# Kokanee



## goosefreak (Aug 20, 2009)

I talked my buddy into getting me out on his pontoon boat again, we had rods in the water by 6 am and finished our limits of koke’s by 8 am!

I had a blast, I love fishing for koke’s. My buddy ruined me last year with the Kokanee bug, I have a whole new perspective for fishing strawberry 

The fire is still lit up pretty good too!


----------



## DallanC (Jan 13, 2009)

Awesome


-DallanC


----------



## BPturkeys (Sep 13, 2007)

Very nice. What where you catching them on?


----------



## Fowlmouth (Oct 4, 2008)

You're supposed to throw the little one's back. :smile:


----------



## goosefreak (Aug 20, 2009)

BPturkeys said:


> Very nice. What where you catching them on?
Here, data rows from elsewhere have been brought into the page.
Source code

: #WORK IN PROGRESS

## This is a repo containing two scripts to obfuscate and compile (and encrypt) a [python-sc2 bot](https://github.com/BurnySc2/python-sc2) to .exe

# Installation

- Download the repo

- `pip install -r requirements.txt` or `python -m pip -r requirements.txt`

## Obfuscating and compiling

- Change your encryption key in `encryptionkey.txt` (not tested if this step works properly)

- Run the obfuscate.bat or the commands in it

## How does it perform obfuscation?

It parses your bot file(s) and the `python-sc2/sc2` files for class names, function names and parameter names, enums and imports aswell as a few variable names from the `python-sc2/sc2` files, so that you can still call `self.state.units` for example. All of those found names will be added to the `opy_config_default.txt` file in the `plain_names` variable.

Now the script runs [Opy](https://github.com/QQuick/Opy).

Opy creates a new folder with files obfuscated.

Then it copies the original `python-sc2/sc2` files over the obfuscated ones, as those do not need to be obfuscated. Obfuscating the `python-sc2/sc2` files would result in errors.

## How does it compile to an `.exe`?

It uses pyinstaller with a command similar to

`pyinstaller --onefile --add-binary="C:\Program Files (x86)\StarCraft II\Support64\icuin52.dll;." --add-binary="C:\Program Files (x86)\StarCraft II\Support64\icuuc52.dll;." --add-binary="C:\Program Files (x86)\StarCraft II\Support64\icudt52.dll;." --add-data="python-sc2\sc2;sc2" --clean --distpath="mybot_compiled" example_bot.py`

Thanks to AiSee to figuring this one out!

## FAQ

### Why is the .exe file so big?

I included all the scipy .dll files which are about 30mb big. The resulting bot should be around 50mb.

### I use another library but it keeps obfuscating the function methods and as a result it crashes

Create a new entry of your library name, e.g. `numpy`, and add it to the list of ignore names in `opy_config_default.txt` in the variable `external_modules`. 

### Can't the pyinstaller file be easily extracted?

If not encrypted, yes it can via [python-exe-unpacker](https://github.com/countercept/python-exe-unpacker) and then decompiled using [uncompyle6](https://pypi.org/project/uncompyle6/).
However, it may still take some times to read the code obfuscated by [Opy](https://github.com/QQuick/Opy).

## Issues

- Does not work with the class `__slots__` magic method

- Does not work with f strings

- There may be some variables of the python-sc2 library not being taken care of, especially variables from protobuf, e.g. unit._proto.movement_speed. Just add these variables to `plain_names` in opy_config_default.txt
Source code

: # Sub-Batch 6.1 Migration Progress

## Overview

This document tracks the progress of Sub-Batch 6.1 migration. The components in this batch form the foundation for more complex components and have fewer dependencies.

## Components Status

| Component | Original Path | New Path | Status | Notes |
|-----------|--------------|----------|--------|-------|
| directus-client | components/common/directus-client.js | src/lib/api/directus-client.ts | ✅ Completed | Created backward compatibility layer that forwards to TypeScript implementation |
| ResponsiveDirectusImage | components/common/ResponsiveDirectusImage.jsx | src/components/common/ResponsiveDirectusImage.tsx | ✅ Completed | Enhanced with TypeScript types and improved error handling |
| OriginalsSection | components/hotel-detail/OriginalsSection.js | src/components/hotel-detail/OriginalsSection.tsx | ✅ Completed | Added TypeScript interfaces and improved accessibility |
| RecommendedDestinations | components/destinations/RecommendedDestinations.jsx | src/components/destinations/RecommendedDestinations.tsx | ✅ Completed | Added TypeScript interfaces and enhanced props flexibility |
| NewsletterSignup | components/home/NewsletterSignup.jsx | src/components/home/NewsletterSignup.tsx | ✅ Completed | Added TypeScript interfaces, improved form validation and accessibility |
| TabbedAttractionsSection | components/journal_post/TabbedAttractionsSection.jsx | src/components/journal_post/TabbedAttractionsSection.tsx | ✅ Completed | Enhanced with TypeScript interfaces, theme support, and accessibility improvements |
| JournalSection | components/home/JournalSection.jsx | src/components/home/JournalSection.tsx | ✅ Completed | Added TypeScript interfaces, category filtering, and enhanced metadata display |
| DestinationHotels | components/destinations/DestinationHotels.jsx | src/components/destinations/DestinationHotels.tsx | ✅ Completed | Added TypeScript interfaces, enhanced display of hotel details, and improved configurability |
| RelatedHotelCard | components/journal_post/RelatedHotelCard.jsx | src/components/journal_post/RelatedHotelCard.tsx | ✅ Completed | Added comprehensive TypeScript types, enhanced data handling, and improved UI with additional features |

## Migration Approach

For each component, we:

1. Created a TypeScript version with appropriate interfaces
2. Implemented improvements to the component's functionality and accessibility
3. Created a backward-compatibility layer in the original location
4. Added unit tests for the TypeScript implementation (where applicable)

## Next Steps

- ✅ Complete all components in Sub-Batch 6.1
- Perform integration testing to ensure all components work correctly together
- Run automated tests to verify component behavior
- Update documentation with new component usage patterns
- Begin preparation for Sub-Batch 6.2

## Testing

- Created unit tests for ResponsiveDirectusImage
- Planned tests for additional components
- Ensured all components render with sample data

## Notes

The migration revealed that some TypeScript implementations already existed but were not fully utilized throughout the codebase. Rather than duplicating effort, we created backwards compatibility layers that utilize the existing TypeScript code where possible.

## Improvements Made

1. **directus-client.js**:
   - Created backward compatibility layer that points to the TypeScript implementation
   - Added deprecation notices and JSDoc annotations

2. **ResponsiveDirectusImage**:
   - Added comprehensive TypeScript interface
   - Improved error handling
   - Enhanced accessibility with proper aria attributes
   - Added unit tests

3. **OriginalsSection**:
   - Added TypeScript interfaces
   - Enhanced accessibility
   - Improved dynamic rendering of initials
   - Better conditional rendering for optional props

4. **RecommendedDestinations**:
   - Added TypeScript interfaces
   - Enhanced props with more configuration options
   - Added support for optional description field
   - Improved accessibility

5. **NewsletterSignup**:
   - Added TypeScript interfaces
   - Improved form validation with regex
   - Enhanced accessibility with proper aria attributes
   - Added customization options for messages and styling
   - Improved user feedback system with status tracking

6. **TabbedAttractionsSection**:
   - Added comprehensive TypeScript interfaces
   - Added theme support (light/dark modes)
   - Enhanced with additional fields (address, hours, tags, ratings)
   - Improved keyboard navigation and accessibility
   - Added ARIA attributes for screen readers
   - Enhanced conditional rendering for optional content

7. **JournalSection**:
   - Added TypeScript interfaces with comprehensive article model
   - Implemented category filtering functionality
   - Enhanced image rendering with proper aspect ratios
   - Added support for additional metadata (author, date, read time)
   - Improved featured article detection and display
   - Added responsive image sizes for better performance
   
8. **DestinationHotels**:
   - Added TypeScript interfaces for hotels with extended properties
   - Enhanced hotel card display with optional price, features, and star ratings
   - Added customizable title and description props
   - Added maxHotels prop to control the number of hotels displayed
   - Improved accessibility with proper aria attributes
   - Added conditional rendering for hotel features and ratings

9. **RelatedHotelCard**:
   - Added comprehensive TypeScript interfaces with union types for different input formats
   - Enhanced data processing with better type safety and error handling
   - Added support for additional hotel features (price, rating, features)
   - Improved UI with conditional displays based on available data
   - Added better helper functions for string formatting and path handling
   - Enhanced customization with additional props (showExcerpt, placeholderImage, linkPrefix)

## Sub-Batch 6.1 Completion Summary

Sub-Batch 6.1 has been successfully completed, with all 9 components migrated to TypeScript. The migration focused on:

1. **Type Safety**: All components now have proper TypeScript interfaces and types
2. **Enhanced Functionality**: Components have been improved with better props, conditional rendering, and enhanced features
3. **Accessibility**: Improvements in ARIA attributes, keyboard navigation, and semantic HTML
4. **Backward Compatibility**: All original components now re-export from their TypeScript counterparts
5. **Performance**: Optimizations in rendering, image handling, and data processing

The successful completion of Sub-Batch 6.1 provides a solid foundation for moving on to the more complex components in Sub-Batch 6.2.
not the usual squid bait like always but, using wedding rings this time, down at 50ft


----------



## DallanC (Jan 13, 2009)

Wow really? We haven't caught a kokanee on wedding rings in over 4 years. My goto is super-squids.


-DallanC


----------



## JerryH (Jun 17, 2014)

OMG Kokanee's my new favorite! What a great all around fish. Great fighters and delicious. I'm a late bloomer to kokanee, now I know what all the fuss is about. I've never targeted these before so I called my old friend Art from Kokanee Creek Tackle and he hooked me up and told us some tactics. 


I can't wait to get back up there. Kokes are almost as fun as shooting chinstraps.


----------



## goosefreak (Aug 20, 2009)

> Kokes are almost as fun as shooting chinstraps.


Wow now, let's not go crazy but, yeah kinda. I'm a late bloomer too. Now I look at rainbows and cutthroat as trash fish, maybe 1 step up from a carp.


----------



## goosefreak (Aug 20, 2009)

DallanC said:


> Wow really? We haven't caught a kokanee on wedding rings in over 4 years. My goto is super-squids.
> 
> -DallanC


Yeah, that's what my buddy said. He's a huge squid guy but, we ran wedding rings on this go and it seemed to work


----------



## JerryH (Jun 17, 2014)

Haven't Cutthroats have always been trash fish?


I was having trouble getting the kokes to the boat. 20 feet out I'd loose them. I bought a new kokanee rod and it was a night & day difference. It feels like a 3wt fly rod with a lot of give and put more fish in the boat. 


In a Pyrex dish we put a little soy sauce, olive oil and fresh rosemary from the garden and let it marinade for around 10 minutes. Then cooked it on the traeger.
Incredible! 


Its a shame you can't fillet them at Strawberry.


----------



## DallanC (Jan 13, 2009)

JerryH said:


> Haven't Cutthroats have always been trash fish?


No. IMO a cold water cutt is the tastiest salmonid there is.



> I was having trouble getting the kokes to the boat. 20 feet out I'd loose them. I bought a new kokanee rod and it was a night & day difference. It feels like a 3wt fly rod with a lot of give and put more fish in the boat.


Kokanee dont have the mouth bones other fish have, so its really easy to tear a hook loose. You have to walk a fine line of keeping pressure on the line, but not too much pressure. I love the long soft kokanee rods we finally bought. it makes a world of difference.



> In a Pyrex dish we put a little soy sauce, olive oil and fresh rosemary from the garden and let it marinade for around 10 minutes. Then cooked it on the traeger.
> Incredible!
> 
> Its a shame you can't fillet them at Strawberry.


-DallanC


----------



## Fowlmouth (Oct 4, 2008)

Anybody hear of anyone catching any tagged Kokes? or Rainbows for that matter.


----------



## goosefreak (Aug 20, 2009)

Fowlmouth said:


> Anybody hear of anyone catching any tagged Kokes? or Rainbows for that matter.


Oh, so thats what that was on my koke? i just tossed it in the trash :grin:


----------



## JerryH (Jun 17, 2014)

Made it back up to the Berry yesterday. The kokes were a little shy but we managed a few. The cutts were a PIA. I hate them, you can't keep them away from any rig. They're worse than spoonbills!!


Here's a few pics of a great sunrise and my granddaughter helping me prepping some kokes for the smoker.


----------



## hunting777 (May 3, 2009)

jerryh said:


> made it back up to the berry yesterday. The kokes were a little shy but we managed a few. The cutts were a pia. I hate them, you can't keep them away from any rig. They're worse than spoonbills!!
> 
> Here's a few pics of a great sunrise and my granddaughter helping me prepping some kokes for the smoker.


those are some good size filets!


----------